First of all, let's perform some pre-processing with lemmatization (incorporating POS tagging), stopwords removal (what remains of them at that point) and lowercase conversion on the _description_ columns.

The first function in the next block of code converts the tag from the [Penn Treebank project](https://www.ling.upenn.edu/courses/Fall_2003/ling001/penn_treebank_pos.html) to the ones of [WordNet](https://wordnet.princeton.edu).

The second function performs the whole-preprocessing itself:
 - First of all, it tokenizes the strings with `word_tokenize`. This may seem simple, but it is not. Under the hood, `nltk` uses an already trained (for English) unsupervised model able to understand how to split the string into sentence (one can retrain the unsupervised model with a particular corpus, with a specific target language).

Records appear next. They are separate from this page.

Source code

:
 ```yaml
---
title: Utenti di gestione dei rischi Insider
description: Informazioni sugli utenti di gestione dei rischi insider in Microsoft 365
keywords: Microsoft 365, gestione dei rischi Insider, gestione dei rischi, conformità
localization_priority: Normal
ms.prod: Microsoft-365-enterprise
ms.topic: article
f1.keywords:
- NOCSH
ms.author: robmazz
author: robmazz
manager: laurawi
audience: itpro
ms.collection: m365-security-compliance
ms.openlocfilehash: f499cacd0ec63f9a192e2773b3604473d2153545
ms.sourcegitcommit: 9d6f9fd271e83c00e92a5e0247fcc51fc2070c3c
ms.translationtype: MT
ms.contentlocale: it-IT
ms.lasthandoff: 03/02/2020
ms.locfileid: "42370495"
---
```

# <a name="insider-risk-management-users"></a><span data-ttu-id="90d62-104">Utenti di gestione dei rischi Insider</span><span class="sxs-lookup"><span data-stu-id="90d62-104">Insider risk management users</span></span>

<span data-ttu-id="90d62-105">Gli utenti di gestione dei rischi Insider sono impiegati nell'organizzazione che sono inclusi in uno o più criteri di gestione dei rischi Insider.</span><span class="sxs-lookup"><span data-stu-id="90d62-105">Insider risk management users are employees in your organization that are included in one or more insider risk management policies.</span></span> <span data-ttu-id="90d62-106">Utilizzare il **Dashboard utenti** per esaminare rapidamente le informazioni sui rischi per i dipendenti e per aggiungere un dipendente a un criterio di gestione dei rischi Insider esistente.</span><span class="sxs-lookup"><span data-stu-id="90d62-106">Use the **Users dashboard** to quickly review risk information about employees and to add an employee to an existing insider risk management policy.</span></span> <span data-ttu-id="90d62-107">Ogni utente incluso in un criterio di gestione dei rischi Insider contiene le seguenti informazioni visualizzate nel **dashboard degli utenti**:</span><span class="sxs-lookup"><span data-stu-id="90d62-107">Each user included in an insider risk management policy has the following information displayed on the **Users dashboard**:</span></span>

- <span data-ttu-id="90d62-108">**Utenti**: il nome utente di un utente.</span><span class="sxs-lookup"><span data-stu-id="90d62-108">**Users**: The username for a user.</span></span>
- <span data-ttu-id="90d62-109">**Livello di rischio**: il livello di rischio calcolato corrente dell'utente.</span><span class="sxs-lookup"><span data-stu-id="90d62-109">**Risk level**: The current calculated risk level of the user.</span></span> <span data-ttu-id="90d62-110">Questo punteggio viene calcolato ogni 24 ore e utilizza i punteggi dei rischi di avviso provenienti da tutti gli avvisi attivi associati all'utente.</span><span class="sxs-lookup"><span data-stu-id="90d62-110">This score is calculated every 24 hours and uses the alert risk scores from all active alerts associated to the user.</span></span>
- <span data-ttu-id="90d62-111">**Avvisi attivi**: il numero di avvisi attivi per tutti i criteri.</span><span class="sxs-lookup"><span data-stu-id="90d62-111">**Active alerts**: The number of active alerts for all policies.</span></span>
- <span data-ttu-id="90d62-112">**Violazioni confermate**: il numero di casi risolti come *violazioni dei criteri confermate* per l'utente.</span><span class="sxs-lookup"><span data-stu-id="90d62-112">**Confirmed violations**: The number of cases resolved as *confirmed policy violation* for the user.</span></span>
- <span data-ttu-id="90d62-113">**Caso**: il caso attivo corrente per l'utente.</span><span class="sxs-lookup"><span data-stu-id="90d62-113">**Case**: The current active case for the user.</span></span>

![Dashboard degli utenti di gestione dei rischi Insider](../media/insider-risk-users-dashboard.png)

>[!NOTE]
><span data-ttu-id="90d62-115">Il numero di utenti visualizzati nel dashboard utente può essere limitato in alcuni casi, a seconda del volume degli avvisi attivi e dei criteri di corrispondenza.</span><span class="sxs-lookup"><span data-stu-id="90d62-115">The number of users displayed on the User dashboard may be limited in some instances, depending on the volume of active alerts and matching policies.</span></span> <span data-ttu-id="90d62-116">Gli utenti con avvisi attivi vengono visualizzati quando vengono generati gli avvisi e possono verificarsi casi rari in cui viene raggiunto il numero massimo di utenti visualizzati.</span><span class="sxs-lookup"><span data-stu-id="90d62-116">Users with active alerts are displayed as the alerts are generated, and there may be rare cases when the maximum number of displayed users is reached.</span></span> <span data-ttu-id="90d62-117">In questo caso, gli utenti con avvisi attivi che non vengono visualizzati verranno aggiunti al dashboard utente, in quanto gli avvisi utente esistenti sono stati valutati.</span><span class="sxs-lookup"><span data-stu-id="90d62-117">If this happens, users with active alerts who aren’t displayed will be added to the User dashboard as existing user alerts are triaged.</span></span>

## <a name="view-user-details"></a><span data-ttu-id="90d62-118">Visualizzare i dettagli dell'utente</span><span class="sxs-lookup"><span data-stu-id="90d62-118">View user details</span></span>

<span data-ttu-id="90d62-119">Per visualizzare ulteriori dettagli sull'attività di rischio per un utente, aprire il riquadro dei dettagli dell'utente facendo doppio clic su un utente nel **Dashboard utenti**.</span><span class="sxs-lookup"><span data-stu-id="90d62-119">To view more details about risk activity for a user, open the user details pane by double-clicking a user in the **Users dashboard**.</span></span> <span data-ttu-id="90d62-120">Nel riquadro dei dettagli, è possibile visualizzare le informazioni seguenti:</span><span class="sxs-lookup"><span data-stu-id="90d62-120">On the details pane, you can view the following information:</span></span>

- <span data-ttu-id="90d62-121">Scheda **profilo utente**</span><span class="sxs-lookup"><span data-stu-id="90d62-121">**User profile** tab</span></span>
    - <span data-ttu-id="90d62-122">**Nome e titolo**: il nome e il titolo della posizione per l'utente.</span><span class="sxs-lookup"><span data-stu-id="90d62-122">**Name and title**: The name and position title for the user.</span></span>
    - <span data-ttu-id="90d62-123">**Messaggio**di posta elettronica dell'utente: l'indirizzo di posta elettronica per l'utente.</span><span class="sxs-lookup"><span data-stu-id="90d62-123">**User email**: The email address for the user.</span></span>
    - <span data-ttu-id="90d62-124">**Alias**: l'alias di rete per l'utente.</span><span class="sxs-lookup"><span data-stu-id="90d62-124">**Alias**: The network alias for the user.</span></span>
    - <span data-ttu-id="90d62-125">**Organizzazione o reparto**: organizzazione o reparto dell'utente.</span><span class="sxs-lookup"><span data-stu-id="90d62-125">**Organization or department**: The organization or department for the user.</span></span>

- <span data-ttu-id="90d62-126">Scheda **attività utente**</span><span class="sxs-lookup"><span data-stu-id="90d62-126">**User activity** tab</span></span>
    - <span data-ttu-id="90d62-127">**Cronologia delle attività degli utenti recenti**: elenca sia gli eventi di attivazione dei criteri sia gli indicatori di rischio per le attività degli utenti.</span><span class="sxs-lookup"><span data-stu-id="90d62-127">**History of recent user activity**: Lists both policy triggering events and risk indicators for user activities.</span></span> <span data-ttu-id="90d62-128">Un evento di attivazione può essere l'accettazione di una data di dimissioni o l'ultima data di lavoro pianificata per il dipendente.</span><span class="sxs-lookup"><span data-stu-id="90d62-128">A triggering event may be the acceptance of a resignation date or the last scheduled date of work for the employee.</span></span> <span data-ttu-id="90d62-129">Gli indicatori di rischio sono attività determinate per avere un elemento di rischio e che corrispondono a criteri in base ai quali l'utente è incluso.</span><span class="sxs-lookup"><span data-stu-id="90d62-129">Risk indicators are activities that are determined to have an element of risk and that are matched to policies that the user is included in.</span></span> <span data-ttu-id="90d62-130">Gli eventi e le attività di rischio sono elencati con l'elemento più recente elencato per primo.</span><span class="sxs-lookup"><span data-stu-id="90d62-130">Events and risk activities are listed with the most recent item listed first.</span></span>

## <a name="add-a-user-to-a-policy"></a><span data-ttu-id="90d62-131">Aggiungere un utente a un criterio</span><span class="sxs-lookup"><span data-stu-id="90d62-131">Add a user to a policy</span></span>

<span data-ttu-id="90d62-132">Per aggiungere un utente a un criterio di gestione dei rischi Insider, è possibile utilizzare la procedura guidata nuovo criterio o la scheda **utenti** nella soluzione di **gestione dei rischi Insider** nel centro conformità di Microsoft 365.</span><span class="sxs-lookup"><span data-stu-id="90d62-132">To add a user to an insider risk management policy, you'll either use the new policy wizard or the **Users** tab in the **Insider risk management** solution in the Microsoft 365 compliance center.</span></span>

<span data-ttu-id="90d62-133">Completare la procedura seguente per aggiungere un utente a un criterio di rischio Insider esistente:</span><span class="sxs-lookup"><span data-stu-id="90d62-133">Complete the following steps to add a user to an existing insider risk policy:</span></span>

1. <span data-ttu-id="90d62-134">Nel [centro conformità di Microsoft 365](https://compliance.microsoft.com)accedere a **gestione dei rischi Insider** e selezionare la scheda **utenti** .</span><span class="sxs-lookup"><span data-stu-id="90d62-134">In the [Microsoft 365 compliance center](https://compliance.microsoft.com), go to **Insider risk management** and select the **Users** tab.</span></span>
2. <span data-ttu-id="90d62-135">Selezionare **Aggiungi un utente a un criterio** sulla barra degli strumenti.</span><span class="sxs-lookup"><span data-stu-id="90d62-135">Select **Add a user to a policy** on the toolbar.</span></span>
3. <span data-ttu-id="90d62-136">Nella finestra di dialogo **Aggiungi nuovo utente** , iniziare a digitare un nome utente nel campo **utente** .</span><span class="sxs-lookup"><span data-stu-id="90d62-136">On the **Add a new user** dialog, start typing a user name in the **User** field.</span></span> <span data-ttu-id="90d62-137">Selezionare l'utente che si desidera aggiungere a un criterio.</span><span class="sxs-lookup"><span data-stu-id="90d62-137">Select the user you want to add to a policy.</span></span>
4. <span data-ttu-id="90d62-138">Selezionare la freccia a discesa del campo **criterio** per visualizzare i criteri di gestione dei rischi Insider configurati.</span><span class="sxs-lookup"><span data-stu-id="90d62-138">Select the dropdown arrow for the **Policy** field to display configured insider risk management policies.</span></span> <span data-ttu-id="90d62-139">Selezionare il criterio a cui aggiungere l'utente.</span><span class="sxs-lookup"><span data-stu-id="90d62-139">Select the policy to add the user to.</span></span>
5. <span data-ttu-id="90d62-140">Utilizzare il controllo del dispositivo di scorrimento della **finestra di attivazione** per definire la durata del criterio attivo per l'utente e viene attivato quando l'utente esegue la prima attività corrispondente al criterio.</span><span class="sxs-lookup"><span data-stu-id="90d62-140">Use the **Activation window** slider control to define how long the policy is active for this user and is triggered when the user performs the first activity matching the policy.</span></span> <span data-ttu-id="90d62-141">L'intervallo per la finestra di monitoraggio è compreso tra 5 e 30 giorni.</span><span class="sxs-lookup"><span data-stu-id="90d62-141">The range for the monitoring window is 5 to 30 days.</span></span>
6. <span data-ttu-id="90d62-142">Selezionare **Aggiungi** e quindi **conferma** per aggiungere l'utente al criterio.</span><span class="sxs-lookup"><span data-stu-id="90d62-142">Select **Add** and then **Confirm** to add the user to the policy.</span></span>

The output is then parsed with a RegEx expression in order to be split into words.
  - The tokenized output is then passed to the part-of-speech tagger, whose details can be found in a very good blog post, [here](https://explosion.ai/blog/part-of-speech-pos-tagger-in-python).
  - The tags are mapped to the ones from WordNet with the function `get_wordnet_pos`, the first defined in the block. Notice that tags not related to adjectives, verbs, nouns or adverbs will be cancelled out by the function, returning `None`. Once this is done, if the resulting tag has `None` value, the related token/word is not considered.
  - With the tuples `(token, pos_tag)` we can finally call the WordNet lemmatizer (more specifically, the _morphy_ function, more info [here](https://wordnet.princeton.edu/documentation/morphy7wn)).
  - The output is converted to lower case and checked against stopwords (and against some punctuation which may still be there).
  - The words are joined together with the `|` separator, a character that I do not expect to be popular in the English language.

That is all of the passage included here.